# GOAL OF THE EXERCISE
When the line containing "listener as a" is reached, include it and end there; set down verbatim every line before it, starting at the top of the records.

(MATERIAL FOR THE TASK begins)

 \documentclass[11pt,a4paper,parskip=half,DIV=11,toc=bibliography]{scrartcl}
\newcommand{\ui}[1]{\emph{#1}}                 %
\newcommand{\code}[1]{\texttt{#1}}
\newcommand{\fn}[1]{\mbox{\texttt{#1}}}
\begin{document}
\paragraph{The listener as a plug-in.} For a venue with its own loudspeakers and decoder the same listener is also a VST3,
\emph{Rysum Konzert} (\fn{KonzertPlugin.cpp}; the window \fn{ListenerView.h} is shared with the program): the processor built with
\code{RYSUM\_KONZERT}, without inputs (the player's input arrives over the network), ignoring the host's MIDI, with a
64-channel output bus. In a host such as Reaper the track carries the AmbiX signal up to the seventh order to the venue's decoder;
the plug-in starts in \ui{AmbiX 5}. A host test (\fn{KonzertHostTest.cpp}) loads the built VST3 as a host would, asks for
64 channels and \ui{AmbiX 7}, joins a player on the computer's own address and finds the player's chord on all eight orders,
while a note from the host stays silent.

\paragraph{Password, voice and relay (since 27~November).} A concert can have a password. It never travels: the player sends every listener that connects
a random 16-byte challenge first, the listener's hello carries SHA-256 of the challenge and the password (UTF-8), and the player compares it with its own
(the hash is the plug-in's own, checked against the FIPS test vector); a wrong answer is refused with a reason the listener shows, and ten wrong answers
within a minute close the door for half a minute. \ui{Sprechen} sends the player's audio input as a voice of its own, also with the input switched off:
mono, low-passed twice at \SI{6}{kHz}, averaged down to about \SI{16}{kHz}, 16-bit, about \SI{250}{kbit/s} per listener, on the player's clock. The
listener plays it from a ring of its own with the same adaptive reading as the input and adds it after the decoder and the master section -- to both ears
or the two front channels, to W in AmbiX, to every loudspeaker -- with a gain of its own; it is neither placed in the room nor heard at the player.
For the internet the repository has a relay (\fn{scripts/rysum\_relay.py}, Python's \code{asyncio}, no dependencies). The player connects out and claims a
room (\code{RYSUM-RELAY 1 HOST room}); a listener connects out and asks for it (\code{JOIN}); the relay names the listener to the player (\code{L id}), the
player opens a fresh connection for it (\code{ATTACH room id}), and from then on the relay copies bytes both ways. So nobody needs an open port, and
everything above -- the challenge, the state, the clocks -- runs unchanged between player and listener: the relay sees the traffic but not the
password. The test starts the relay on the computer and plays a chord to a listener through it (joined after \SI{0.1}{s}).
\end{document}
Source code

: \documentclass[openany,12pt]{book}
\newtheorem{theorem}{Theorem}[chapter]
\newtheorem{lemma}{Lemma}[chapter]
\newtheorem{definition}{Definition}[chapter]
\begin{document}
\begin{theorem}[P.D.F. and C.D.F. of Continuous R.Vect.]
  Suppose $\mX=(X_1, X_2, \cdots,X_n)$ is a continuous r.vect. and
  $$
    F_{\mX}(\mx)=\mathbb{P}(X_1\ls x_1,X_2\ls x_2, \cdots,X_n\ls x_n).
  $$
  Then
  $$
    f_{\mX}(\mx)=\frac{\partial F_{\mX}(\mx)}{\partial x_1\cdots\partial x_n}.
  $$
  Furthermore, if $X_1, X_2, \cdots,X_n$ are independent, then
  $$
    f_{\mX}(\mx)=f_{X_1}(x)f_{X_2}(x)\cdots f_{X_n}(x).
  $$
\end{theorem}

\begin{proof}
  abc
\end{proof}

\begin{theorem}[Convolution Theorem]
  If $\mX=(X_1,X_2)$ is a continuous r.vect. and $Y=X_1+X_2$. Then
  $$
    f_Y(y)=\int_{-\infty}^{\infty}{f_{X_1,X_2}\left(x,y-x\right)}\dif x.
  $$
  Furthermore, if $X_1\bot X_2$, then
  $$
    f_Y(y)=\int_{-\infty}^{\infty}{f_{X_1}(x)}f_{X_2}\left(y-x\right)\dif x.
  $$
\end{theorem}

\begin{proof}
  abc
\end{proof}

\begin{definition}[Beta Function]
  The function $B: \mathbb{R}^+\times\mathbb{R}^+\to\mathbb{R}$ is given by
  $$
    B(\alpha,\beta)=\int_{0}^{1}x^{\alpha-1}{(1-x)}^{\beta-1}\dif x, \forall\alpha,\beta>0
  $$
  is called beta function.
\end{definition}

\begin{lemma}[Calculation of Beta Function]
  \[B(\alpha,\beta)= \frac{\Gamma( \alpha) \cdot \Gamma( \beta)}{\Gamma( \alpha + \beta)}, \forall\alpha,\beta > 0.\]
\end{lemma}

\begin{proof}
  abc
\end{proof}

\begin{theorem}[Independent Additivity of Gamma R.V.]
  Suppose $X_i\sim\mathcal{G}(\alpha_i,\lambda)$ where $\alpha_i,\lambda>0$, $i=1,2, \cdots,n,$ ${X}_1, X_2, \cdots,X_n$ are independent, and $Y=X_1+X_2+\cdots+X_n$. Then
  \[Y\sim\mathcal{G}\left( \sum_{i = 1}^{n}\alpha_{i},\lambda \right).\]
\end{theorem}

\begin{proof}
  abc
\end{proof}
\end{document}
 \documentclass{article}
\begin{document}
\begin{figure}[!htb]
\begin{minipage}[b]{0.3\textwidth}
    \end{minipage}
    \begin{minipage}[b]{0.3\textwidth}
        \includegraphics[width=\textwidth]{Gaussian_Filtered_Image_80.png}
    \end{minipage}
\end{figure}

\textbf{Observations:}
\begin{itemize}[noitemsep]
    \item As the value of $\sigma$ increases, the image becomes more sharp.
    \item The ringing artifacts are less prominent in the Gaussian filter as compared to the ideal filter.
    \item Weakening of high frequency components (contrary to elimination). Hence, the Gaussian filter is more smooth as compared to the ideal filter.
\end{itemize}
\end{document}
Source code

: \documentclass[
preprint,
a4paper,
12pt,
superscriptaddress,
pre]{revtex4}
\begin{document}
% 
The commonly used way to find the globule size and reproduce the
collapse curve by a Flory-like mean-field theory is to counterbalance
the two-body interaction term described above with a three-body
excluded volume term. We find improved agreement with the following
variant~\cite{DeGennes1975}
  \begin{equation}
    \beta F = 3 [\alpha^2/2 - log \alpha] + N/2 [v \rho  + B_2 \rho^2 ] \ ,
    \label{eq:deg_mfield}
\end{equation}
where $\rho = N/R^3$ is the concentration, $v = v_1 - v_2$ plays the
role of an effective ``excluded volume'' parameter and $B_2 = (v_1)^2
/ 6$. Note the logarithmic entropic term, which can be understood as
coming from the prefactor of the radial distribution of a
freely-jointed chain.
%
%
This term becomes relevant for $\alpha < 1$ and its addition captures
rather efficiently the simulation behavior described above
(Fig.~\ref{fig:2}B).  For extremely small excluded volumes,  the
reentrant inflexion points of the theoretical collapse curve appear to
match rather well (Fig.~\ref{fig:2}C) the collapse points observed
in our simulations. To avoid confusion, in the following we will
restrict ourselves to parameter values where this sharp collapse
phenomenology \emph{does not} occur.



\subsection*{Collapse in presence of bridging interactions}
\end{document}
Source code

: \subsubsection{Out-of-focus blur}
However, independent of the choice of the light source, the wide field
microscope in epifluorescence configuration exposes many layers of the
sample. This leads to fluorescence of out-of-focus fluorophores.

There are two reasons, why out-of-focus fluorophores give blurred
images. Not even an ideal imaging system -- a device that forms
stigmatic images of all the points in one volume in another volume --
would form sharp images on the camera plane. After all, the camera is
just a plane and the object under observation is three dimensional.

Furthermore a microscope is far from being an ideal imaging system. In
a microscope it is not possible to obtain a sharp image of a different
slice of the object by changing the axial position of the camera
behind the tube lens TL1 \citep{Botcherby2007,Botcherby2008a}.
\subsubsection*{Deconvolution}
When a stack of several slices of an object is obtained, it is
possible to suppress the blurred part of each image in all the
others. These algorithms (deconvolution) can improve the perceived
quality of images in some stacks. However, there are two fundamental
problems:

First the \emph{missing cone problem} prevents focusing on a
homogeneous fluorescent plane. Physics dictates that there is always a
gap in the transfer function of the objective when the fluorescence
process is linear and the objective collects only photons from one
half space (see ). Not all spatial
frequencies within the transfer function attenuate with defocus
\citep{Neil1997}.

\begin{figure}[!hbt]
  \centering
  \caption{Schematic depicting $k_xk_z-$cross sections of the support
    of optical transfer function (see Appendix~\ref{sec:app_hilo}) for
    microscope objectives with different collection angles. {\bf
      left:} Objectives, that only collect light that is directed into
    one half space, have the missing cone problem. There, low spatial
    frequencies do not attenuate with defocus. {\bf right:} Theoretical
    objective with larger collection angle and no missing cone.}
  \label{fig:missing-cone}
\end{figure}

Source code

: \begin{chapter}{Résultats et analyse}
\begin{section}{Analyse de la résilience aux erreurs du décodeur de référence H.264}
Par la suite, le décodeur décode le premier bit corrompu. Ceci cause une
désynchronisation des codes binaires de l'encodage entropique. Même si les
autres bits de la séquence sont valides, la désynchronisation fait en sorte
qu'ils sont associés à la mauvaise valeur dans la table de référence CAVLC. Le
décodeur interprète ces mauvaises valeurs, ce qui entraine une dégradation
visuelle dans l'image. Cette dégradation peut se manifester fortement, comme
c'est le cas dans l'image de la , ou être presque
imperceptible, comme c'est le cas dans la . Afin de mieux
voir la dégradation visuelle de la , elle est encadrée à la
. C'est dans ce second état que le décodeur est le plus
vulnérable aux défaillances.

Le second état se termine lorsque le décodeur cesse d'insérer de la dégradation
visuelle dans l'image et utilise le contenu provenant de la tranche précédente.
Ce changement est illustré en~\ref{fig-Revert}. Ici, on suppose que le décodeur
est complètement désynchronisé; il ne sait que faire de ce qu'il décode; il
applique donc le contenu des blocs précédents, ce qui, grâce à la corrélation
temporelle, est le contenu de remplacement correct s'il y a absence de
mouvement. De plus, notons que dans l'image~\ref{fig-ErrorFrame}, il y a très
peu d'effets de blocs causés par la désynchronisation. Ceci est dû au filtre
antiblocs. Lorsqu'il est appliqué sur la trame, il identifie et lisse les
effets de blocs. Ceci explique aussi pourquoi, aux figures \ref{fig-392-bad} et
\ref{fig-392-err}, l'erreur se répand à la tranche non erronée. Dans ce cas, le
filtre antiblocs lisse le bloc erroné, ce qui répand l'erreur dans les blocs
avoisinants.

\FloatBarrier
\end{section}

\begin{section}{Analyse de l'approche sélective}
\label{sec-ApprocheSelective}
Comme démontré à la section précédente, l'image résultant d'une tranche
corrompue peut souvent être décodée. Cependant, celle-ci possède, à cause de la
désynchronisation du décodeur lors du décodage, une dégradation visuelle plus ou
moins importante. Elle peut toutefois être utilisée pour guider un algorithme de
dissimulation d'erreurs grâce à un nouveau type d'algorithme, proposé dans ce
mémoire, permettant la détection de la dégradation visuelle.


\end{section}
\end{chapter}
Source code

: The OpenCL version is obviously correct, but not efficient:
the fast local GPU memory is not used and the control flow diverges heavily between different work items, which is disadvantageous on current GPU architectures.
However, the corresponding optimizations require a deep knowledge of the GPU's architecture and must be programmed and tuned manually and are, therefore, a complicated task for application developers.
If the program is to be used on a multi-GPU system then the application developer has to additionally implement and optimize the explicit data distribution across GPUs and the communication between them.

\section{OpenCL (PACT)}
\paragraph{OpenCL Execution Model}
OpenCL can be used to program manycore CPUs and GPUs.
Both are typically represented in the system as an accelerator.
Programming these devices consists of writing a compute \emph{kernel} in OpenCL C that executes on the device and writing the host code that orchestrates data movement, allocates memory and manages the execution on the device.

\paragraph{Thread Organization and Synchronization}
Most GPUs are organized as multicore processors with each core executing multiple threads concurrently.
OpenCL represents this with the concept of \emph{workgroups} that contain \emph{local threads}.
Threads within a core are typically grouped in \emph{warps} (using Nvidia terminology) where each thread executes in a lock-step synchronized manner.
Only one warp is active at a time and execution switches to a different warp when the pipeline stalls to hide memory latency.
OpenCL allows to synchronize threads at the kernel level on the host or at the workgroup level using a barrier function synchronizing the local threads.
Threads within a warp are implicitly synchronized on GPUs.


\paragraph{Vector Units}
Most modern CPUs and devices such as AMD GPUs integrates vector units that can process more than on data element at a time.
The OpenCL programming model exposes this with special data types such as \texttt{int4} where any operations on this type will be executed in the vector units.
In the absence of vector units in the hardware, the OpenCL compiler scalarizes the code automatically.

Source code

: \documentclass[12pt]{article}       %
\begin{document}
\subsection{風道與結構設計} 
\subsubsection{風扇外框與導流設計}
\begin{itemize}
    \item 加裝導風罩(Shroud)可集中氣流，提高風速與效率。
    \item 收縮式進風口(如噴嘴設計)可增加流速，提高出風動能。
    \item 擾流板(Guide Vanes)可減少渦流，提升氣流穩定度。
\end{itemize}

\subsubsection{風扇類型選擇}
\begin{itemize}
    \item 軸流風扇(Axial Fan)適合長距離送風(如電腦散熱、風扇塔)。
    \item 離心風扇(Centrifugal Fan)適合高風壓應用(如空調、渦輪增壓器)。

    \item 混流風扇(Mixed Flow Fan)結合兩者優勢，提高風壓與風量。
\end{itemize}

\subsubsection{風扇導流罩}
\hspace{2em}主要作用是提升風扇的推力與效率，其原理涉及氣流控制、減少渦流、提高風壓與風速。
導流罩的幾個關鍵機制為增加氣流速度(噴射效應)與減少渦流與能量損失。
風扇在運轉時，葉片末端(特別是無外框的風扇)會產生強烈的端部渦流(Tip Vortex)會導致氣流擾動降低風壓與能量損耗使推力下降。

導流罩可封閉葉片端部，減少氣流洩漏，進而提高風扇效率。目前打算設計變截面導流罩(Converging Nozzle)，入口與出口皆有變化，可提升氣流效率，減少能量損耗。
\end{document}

(MATERIAL FOR THE TASK ends)

# COMPLETED EXERCISE
 \documentclass[11pt,a4paper,parskip=half,DIV=11,toc=bibliography]{scrartcl}
\newcommand{\ui}[1]{\emph{#1}}                 %
\newcommand{\code}[1]{\texttt{#1}}
\newcommand{\fn}[1]{\mbox{\texttt{#1}}}
\begin{document}
\paragraph{The listener as a plug-in.} For a venue with its own loudspeakers and decoder the same listener is also a VST3,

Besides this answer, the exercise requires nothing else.